Defining composite primary keys for object-centric data models
In an object-centric data model (OCDM), object and event types are uniquely identified by a primary key (PK) to establish relationships and joins across objects and events.
For source systems where uniqueness depends on multiple attributes, composite primary keys allow you to define a primary key using more than one column directly within the data model. This configuration eliminates custom SQL concatenation loops in transformation logic, simplifies pipeline maintenance, and optimizes Prime Query Engine performance.
The Celonis Platform decouples the primary key configuration from the underlying unique ID attribute. While a unique ID attribute must always exist for every object and event type, the primary key itself can consist of multiple attributes.
Configure the primary key using one of two methods:
Single ID attribute (Legacy): A single string column acts directly as the primary key.
Composite primary key: Multiple attributes combine to form the primary key, eliminating the need for manual SQL string concatenations in your transformations.
When configuring a composite primary key, manage the mandatory unique ID attribute through one of the following approaches:
Platform auto-generation (Recommended): The Celonis Platform automatically generates and maintains the unique ID column based on the composite attributes after the data load.
Custom ID mapping: Supply a user-defined unique ID attribute directly through your transformation logic.
Verify that your environment meets the following requirements before configuring composite primary keys:
Custom data type: The target object or event must be a custom type.
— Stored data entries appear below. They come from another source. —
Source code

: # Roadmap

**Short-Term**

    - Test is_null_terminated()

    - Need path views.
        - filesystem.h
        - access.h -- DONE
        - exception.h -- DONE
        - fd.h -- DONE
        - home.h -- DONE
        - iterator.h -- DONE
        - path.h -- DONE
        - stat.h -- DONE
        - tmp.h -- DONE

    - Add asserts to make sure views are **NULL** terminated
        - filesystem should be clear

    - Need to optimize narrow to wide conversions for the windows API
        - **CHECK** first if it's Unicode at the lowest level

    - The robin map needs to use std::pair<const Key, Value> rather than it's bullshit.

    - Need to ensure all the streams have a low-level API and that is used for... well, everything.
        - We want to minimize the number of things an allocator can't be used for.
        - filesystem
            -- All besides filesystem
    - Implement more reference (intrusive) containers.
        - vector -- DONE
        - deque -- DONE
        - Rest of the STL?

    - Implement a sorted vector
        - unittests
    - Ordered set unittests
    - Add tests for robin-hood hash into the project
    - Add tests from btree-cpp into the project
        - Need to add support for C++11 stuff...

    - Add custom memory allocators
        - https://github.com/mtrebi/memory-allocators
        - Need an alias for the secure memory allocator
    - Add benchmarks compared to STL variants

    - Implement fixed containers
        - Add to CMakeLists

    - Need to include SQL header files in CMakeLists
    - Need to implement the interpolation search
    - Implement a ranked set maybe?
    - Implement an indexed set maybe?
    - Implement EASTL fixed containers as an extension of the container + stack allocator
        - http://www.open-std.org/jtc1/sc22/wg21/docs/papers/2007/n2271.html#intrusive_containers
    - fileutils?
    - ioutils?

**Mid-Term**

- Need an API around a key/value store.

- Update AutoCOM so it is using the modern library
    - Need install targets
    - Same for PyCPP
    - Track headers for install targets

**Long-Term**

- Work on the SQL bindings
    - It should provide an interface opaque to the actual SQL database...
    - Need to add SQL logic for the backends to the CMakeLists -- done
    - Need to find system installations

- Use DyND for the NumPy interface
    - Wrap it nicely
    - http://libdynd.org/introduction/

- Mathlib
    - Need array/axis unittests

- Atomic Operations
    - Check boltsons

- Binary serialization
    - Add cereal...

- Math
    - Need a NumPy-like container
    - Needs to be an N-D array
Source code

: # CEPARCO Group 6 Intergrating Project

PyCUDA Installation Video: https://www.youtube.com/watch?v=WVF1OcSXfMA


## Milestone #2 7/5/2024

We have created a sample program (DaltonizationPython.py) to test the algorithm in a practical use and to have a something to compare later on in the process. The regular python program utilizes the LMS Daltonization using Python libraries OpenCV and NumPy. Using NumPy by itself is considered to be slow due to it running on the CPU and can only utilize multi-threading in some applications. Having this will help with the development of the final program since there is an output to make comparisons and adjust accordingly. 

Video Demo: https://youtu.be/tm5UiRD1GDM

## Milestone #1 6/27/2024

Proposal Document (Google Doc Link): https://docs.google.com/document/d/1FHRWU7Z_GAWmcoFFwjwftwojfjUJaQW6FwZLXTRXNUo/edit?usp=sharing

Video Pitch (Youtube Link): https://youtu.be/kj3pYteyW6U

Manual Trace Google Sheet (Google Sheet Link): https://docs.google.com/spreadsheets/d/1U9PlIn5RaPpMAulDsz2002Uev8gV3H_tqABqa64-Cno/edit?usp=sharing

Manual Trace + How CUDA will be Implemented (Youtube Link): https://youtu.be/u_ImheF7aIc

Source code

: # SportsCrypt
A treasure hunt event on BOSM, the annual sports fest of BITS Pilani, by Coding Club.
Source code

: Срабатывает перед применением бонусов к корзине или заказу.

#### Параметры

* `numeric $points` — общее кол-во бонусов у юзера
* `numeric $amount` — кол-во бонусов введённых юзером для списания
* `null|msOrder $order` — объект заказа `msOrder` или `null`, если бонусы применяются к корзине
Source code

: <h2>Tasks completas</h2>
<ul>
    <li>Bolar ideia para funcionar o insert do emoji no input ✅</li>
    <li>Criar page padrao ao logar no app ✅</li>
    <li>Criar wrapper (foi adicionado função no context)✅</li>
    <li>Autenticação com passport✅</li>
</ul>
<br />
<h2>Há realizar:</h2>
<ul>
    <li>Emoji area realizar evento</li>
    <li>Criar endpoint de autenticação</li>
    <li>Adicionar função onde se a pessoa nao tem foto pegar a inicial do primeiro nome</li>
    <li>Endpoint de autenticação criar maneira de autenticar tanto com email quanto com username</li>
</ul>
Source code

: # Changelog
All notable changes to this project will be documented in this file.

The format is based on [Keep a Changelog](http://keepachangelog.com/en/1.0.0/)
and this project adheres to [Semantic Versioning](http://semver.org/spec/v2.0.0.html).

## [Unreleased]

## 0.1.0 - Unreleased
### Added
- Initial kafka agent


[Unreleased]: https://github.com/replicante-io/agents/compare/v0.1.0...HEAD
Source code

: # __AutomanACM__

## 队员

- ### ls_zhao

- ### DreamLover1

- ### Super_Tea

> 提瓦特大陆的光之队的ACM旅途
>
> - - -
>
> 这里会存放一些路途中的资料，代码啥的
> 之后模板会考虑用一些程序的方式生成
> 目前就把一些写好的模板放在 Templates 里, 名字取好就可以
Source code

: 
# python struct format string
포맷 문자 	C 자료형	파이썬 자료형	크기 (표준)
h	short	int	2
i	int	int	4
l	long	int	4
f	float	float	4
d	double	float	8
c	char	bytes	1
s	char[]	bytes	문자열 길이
You cannot apply a composite primary key to a standard Celonis type.
Relationship isolation: Confirm the custom type does not require relationships with any standard Celonis types that reference its primary key. Applying a composite key prevents these relationships from forming.
Augmented attribute review: Identify any existing Augmented Attributes associated with the object. You must recreate these attributes after modifying the key structure to align them with the new composite primary key.
Review the source system table metadata for the target object or event.
Identify the unique column combination that forms the logical key (for example:
Client_ID+Company_Code).Verify that all identified key elements are stable, completely non-null, and do not use floating-point data types.
Match the data type of each corresponding foreign key attribute in your source tables exactly to these primary key attributes.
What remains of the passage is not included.